Proposal

Project 01

Modified

September 26, 2025

There are two main purposes of the project proposal:

To help you think about the project early, so you can get a head start on finding data, reading relevant literature, thinking about the questions you wish to answer, etc.
To ensure that the data you wish to analyze, methods you plan to use, and the scope of your analysis are feasible and will allow you to be successful for this project.

Identify 3 problems you’re interested in potentially solving for the project. These problems should be solved using a classical machine learning model and real-world data. If you’re unsure where to find data, you can use the list of potential data sources in the Resources for datasets section as a starting point. It may also help to think of topics you’re interested in investigating and find datasets on those topics.

Write the proposal in the proposal.qmd file in your project repo.

Important

You must use one of the topics in the proposal for the final project, unless instructed otherwise when given feedback.

Proposal components

For each topic, include the following components.

Problem or question

What is the problem you will solve?

A well formulated objective. (You may include more than one idea if you want to receive feedback on different ideas for your project. However, one per topic is required.)
Statement on why this topic is important.
Identify the types of variables you will use. Categorical? Quantitative?
How will you make the model usable? An interactive web application a la Shiny? A deployable API?

Introduction and data

You need to begin identifying potential datasets for your project as early as possible. You should include at least one dataset for each topic you propose; keep in mind the project will likely incorporate data from multiple sources.
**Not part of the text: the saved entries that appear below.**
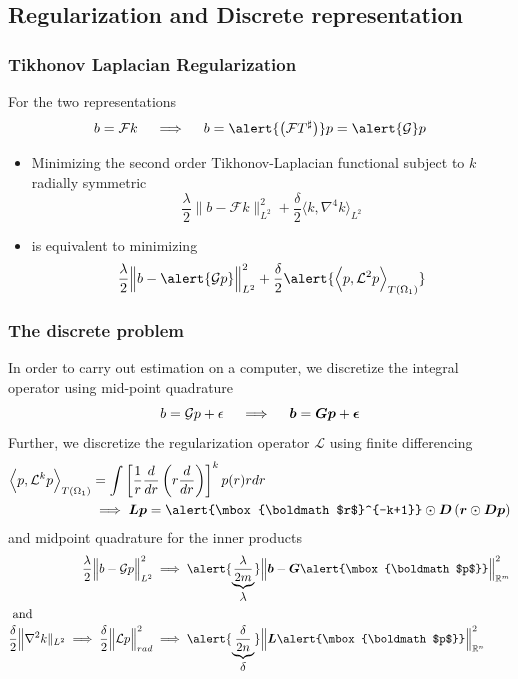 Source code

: \documentclass[]{beamer}
\newcommand{\R}{\ensuremath{\mathbb R}}  %
\newcommand{\ds}{\displaystyle}
\newcommand{\G}{\ensuremath{\mathcal G}}
\newcommand{\F}{\ensuremath{\mathcal F}}
\newcommand{\LL}{\ensuremath{\mathcal L}}
\newcommand{\bm}[1]{\mbox{\boldmath$#1$}}
\newcommand{\vect}[1]{\bm{#1}}
\begin{document}
\subsection{Regularization and Discrete representation}
\begin{frame}
  \frametitle{Tikhonov Laplacian Regularization}
  {\footnotesize For the two representations }
  \begin{equation*}
   b= \mathcal F k \quad \implies\quad  b =  \alert{\left(\mathcal F T^\sharp\right)} p = \alert{\mathcal G} p 
  \end{equation*}
  {\footnotesize
  \begin{itemize}
    \itemsep 1.2em
    \item Minimizing the second order Tikhonov-Laplacian functional subject to $k$ radially symmetric
    $$ \frac \lambda 2 \Big\|b - \F k\Big\|_{L^2}^2 + \frac \delta 2 \Big\langle k,\nabla^4 k\Big\rangle_{L^2}  $$
    \item is equivalent to minimizing 
    $$ \frac \lambda 2 \Big\|b - \alert{\G p}\Big\|_{L^2}^2 + \frac \delta 2 \alert{\Big\langle p,\LL^2 p\Big\rangle_{T(\Omega_1)}}  $$
  \end{itemize}
  }
\end{frame}
\begin{frame}
  \frametitle{The discrete problem}
  {\footnotesize 
  In order to carry out estimation on a computer, we discretize the integral operator using \alert{mid-point quadrature}}
  $$
    b = \mathcal G p + \epsilon\quad \implies \quad \vect b = \vect G \vect p + \vect\epsilon
  $$
  {\footnotesize  Further, we discretize the regularization operator $\LL$ using \alert{finite differencing} }
    \begin{align*}
      \Big\langle p, \LL^k p \Big\rangle_{T(\Omega_1)} 
      &= \int \left[\frac1r \frac{d}{dr} \left(r \frac d{dr} \right)\right]^kp(r)  rdr \\
      &\implies \vect L \vect p = \alert{\vect r^{-k+1}} \odot \vect D \left(\vect r \odot \vect D\vect p\right) 
    \end{align*}
    {\footnotesize and \alert{midpoint quadrature} for the inner products
    \begin{align*}
      \frac \lambda {2} \Big\|b - \G p\Big\|_{L^2}^2 &\implies \alert{\underbrace{\frac \lambda {2m}}_{\ds{\lambda}}} \Big\|\vect b - \vect G \alert{\vect p}\Big\|_{\R^m}^2 \\ 
      \intertext{ and }
      \frac\delta2 \Big\|\nabla^2 k\|_{L^2} \implies \frac \delta {2} \Big\|\LL p\Big\|_{rad}^2  &\implies \alert{\underbrace{\frac \delta {2n}}_{\ds{\delta}}} \Big\|\vect L  \alert{\vect p}\Big\|_{\R^n}^2  
    \end{align*}
    }
\end{frame}
\end{document}
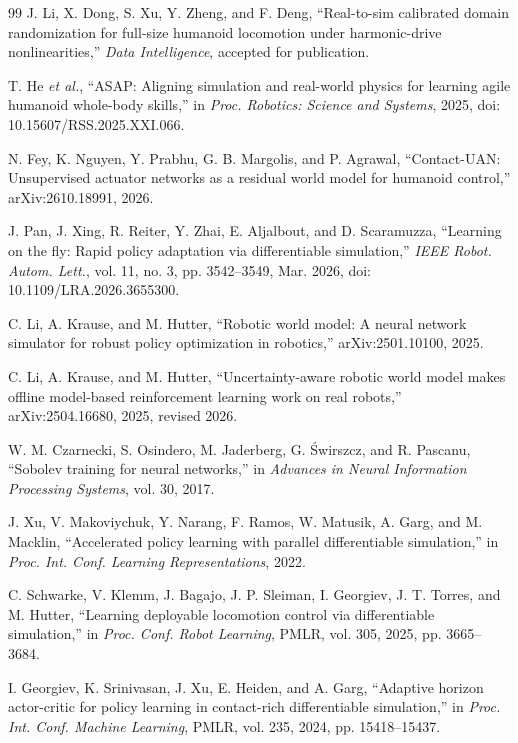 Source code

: \documentclass[letterpaper,10pt,conference]{ieeeconf}
\begin{document}
\begin{thebibliography}{99}
J. Li, X. Dong, S. Xu, Y. Zheng, and F. Deng, ``Real-to-sim calibrated domain randomization for full-size humanoid locomotion under harmonic-drive nonlinearities,'' \emph{Data Intelligence}, accepted for publication.

T. He \emph{et al.}, \textquotedblleft ASAP: Aligning simulation and real-world physics for learning agile humanoid whole-body skills,\textquotedblright{} in \emph{Proc. Robotics: Science and Systems}, 2025, doi: 10.15607/RSS.2025.XXI.066.

N. Fey, K. Nguyen, Y. Prabhu, G. B. Margolis, and P. Agrawal, ``Contact-UAN: Unsupervised actuator networks as a residual world model for humanoid control,'' arXiv:2610.18991, 2026.

J. Pan, J. Xing, R. Reiter, Y. Zhai, E. Aljalbout, and D. Scaramuzza, ``Learning on the fly: Rapid policy adaptation via differentiable simulation,'' \emph{IEEE Robot. Autom. Lett.}, vol. 11, no. 3, pp. 3542--3549, Mar. 2026, doi: 10.1109/LRA.2026.3655300.

C. Li, A. Krause, and M. Hutter, \textquotedblleft Robotic world model: A neural network simulator for robust policy optimization in robotics,\textquotedblright{} arXiv:2501.10100, 2025.

C. Li, A. Krause, and M. Hutter, \textquotedblleft Uncertainty-aware robotic world model makes offline model-based reinforcement learning work on real robots,\textquotedblright{} arXiv:2504.16680, 2025, revised 2026.

W. M. Czarnecki, S. Osindero, M. Jaderberg, G. \'Swirszcz, and R. Pascanu, \textquotedblleft Sobolev training for neural networks,\textquotedblright{} in \emph{Advances in Neural Information Processing Systems}, vol. 30, 2017.

J. Xu, V. Makoviychuk, Y. Narang, F. Ramos, W. Matusik, A. Garg, and M. Macklin, \textquotedblleft Accelerated policy learning with parallel differentiable simulation,\textquotedblright{} in \emph{Proc. Int. Conf. Learning Representations}, 2022.

C. Schwarke, V. Klemm, J. Bagajo, J. P. Sleiman, I. Georgiev, J. T. Torres, and M. Hutter, ``Learning deployable locomotion control via differentiable simulation,'' in \emph{Proc. Conf. Robot Learning}, PMLR, vol. 305, 2025, pp. 3665--3684.

I. Georgiev, K. Srinivasan, J. Xu, E. Heiden, and A. Garg, ``Adaptive horizon actor-critic for policy learning in contact-rich differentiable simulation,'' in \emph{Proc. Int. Conf. Machine Learning}, PMLR, vol. 235, 2024, pp. 15418--15437.


\end{thebibliography}
\end{document}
Identify the source of the data.
State when and how it was originally collected (by the original data curator, not necessarily how you found the data).
Write a brief description of the observations.
Address ethical concerns about the data, if any.
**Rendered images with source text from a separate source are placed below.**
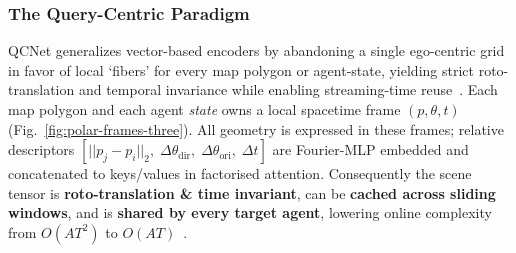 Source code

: 
\subsubsection{The Query-Centric Paradigm}
\label{ssec:qc_paradigm}

QCNet generalizes vector-based encoders by abandoning a single ego-centric grid in favor of local `fibers' for every map polygon or agent-state, yielding strict roto-translation and temporal invariance while enabling streaming-time reuse~\cite{qcnetZhou2023}. Each map polygon and each agent \emph{state} owns a local spacetime frame \((p,\theta,t)\) (Fig.~\ref{fig:polar-frames-three}). All geometry is expressed in these frames; relative descriptors \([\lvert\lvert p_j-p_i\rvert\rvert_2,\;\Delta\theta_{\text{dir}},\;\Delta\theta_{\text{ori}},\;\Delta t]\) are Fourier-MLP embedded and concatenated to keys/values in factorised attention. Consequently the scene tensor is \textbf{roto-translation \& time invariant}, can be \textbf{cached across sliding windows}, and is \textbf{shared by every target agent}, lowering online complexity from \(O(AT^2)\) to \(O(AT)\)~\cite{qcnetZhou2023}.
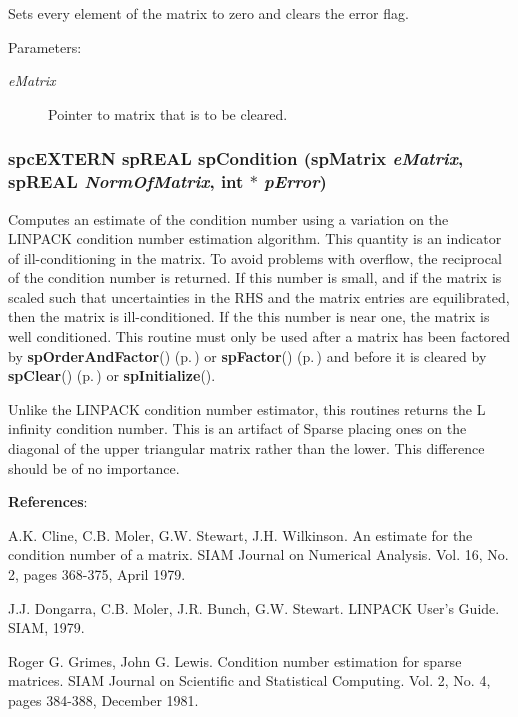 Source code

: Sets every element of the matrix to zero and clears the error flag.\begin{Desc}
\item[Parameters: ]\par
\begin{description}
\item[{\em 
e\-Matrix}]Pointer to matrix that is to be cleared. \end{description}
\end{Desc}
\subsubsection{\setlength{\rightskip}{0pt plus 5cm}spc\-EXTERN sp\-REAL sp\-Condition ({\bf sp\-Matrix} {\em e\-Matrix}, sp\-REAL {\em Norm\-Of\-Matrix}, int $\ast$ {\em p\-Error})}\label{spMatrix_8h_a23}


Computes an estimate of the condition number using a variation on the LINPACK condition number estimation algorithm. This quantity is an indicator of ill-conditioning in the matrix. To avoid problems with overflow, the reciprocal of the condition number is returned. If this number is small, and if the matrix is scaled such that uncertainties in the RHS and the matrix entries are equilibrated, then the matrix is ill-conditioned. If the this number is near one, the matrix is well conditioned. This routine must only be used after a matrix has been factored by {\bf sp\-Order\-And\-Factor}() {\rm (p.\,\pageref{spMatrix_8h_a46})} or {\bf sp\-Factor}() {\rm (p.\,\pageref{spMatrix_8h_a30})} and before it is cleared by {\bf sp\-Clear}() {\rm (p.\,\pageref{spMatrix_8h_a22})} or {\bf sp\-Initialize}().

Unlike the LINPACK condition number estimator, this routines returns the L infinity condition number. This is an artifact of Sparse placing ones on the diagonal of the upper triangular matrix rather than the lower. This difference should be of no importance.

{\bf References}:

A.K. Cline, C.B. Moler, G.W. Stewart, J.H. Wilkinson. An estimate for the condition number of a matrix. SIAM Journal on Numerical Analysis. Vol. 16, No. 2, pages 368-375, April 1979.

J.J. Dongarra, C.B. Moler, J.R. Bunch, G.W. Stewart. LINPACK User's Guide. SIAM, 1979.

Roger G. Grimes, John G. Lewis. Condition number estimation for sparse matrices. SIAM Journal on Scientific and Statistical Computing. Vol. 2, No. 4, pages 384-388, December 1981.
You may not use data from a secondary data archive

In plainest terms, do not use datasets you find from Kaggle or the UCI Machine Learning Repository. Your data should come from your own collection process (e.g. API or web scraping) or the primary source (e.g. government agency, research group, etc.).

Please ask a member of the course staff if you’re unsure whether your dataset meets the criteria.

Glimpse of data

For each dataset:

Place the file containing your data in the data-raw folder of the project repo.
Provide a brief statistical overview of the data.
- R
- Python
Use the skimr::skim() function to provide a glimpse of the dataset.

Use skimpy or a similar package to provide a comprehensive statistical overview of the dataset.

Did you install a new package for the proposal?

Update your {renv} lockfile to include the new package(s) in your renv.lock file for maximum reproducibility.

If you installed the package using uv add, then your pyproject.toml and uv.lock files should already be updated.

Resources for datasets

You can find data wherever you like, but here are some recommendations to get you started. You shouldn’t feel constrained to datasets that are already in a tidy format, you can start with data that needs cleaning and tidying, scrape data off the web, or collect your own data.

Evaluation criteria

Category	Less developed projects	Typical projects	More developed projects
Topic ideas	Fewer than three topics are included. Topics are vague and impossible or excessively difficult to collect.	Three topics are included and all or most data could feasibly be collected or accessed by the end of the project. Each dataset is described alongside a note about availability with a source cited.	All expectations of typical projects + each dataset could reasonably be part of a data science project, driven by an interesting research question or objective.